Quando o presidente Biden e outros defensores da geração eólica e solar falam, eles parecem acreditar que o desafio colocado é apenas uma questão de atualmente ter muita geração de combustível fóssil e pouca energia eólica e solar; e, portanto, realizar a transição para o “zero líquido” será uma simples questão de construir instalações eólicas e solares suficientes e fazer com que essas instalações substituam as atuais que usam combustíveis fósseis.

Eles estão completamente errados sobre isso.

A transição proposta para o “zero líquido” via energia eólica e solar não apenas não é fácil, mas é uma fantasia total. Provavelmente não pode ocorrer sem prejudicar drasticamente nossa economia, estilo de vida e segurança, e certamente não pode ocorrer em nada que se aproxime remotamente de um custo razoável. Em algum momento, a transição forçada em andamento... irá falhar e queimar.

[I] não importa se você constrói um milhão de turbinas eólicas e painéis solares, ou um bilhão, ou um trilhão. Em uma noite calma, eles ainda não produzirão nada e exigirão backup total de alguma outra fonte.

Se você propõe um sistema elétrico predominantemente eólico/solar, onde o backup de combustível fóssil é proibido, você deve, repito, abordar a questão do armazenamento de energia. Sem backup de combustível fóssil e com restrições nucleares e hidrelétricas, o armazenamento é a única opção restante. Quanto será necessário? Quanto vai custar? Quanto tempo a energia precisará permanecer armazenada antes de ser usada?

Deve haver estudos de engenharia altamente detalhados de como a transição pode ser realizada…. Mas o contrário é o caso. No momento atual, o governo está prestando pouca ou nenhuma atenção significativa ao problema de armazenamento de energia. Não há um plano de engenharia detalhado de como realizar a transição. Não há estudos detalhados apoiados pelo governo de quanto armazenamento será necessário, ou de qual tecnologia pode realizar o trabalho, ou de custo.

Fica pior:…. Ken Gregory calculou o custo de tal sistema em mais de US$ 100 trilhões, antes mesmo de chegar à questão de saber se existe tecnologia de bateria que pode armazenar essa quantidade de energia por meses a fio e depois descarregar a energia por meses adicionais. E mesmo com esse custo enorme, esse cálculo só se aplicava a atual níveis de consumo de eletricidade…. Para fins de comparação, todo o PIB dos EUA está atualmente em torno de US$ 22 trilhões por ano.

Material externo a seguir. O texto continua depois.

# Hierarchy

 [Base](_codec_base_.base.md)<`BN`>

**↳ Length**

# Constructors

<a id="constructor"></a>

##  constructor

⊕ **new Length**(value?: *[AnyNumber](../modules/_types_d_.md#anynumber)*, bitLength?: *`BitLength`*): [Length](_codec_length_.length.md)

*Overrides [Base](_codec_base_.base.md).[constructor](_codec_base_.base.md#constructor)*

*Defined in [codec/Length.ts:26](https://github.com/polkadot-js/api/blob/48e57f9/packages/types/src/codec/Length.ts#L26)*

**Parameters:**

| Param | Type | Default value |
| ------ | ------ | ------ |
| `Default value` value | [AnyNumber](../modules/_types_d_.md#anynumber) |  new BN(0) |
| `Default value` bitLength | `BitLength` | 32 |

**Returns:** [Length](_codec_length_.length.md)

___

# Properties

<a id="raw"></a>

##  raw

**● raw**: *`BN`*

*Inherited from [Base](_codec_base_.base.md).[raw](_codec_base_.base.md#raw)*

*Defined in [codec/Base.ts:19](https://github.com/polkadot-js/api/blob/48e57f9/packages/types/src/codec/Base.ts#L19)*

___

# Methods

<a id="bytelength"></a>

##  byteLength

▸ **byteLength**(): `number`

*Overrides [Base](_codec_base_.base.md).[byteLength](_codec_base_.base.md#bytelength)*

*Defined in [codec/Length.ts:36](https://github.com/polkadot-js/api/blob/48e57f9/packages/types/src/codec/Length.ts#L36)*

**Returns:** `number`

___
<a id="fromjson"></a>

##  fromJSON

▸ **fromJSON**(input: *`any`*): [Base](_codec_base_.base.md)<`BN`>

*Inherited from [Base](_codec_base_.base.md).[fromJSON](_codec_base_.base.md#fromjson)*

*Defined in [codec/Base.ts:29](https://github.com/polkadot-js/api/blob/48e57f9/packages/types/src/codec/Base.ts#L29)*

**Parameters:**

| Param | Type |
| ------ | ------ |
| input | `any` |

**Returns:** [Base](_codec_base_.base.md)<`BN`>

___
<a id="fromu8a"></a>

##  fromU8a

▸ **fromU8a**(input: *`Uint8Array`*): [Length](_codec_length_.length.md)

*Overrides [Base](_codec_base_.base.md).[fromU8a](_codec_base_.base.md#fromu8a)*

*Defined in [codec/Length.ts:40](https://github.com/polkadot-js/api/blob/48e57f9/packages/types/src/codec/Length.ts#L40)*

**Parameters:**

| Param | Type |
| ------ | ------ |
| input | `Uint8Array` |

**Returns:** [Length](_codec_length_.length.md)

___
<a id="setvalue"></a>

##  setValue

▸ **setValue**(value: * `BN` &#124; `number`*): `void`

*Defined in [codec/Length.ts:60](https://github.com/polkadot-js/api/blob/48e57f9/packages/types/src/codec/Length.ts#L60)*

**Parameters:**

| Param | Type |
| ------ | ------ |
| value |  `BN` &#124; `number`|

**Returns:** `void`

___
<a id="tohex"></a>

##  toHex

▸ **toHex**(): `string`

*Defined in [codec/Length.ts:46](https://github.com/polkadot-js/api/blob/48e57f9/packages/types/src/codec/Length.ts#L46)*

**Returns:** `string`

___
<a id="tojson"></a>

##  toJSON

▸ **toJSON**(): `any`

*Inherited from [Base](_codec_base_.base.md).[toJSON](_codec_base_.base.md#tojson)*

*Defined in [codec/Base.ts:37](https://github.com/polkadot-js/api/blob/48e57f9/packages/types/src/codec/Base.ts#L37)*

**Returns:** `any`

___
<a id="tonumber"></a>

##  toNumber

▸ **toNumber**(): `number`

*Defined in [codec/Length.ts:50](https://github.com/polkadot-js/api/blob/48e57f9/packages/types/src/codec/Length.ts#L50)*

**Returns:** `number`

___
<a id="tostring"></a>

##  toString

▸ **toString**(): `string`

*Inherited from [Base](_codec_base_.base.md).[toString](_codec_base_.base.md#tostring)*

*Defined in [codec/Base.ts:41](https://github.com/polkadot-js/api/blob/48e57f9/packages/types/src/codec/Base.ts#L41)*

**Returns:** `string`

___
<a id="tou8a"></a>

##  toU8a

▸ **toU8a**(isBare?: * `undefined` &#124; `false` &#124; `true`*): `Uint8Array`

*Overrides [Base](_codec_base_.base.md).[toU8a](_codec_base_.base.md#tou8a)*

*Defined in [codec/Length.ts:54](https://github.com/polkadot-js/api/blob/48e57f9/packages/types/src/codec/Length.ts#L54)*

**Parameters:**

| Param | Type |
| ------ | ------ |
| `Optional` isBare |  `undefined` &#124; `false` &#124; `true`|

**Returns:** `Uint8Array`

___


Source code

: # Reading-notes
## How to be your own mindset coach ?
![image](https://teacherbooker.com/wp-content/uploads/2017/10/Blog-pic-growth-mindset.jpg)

Em outras palavras: temos um esforço de cerca de cem trilhões de dólares que, sob a diretriz presidencial, deve estar totalmente operacional até 2035, com a luz e o calor de todos e tudo mais dependente do sucesso, e não apenas não temos nenhum estudo de viabilidade ou projeto de demonstração, mas ainda não iniciamos a pesquisa básica, e o prédio onde a pesquisa básica será realizada não ficará pronto até 2025.

Enquanto isso, o país segue um caminho dirigido e coagido pelo governo de construção massiva de turbinas eólicas e painéis solares, enquanto força o fechamento de usinas de energia em pleno funcionamento que queimam carvão, petróleo e gás natural. É apenas uma questão de tempo até que em algum lugar o sistema deixe de funcionar…. [É] fácil ver como as consequências podem ser terríveis. Milhões ficarão sem calor no auge do inverno, caso em que muitos provavelmente morrerão? Um sistema de transporte totalmente eletrificado será desativado, deixando milhões de pessoas sem capacidade de trabalhar? Nossas capacidades militares serão desativadas e permitirão algum tipo de ataque?

Nenhum governo sensato, muito menos competente, jamais seguiria esse caminho.

Com ou sem apoio do Congresso, o presidente Joe Biden decidiu levar os EUA o mais rápido possível para uma economia predominantemente alimentada por eletricidade de origem eólica e solar. Em seus primeiros dias no cargo, Biden emitiu várias ordens executivas orientando a burocracia federal a dobrar todos os esforços para atingir esse objetivo. Uma daquelas primeiras ordens executivas, datado de 27 de janeiro de 2021 e intitulado “Enfrentando a crise climática em casa e no exterior”, declarou:

“É política do meu governo organizar e empregar toda a capacidade de suas agências para combater a crise climática para implementar uma abordagem governamental que reduza a poluição climática em todos os setores da economia…”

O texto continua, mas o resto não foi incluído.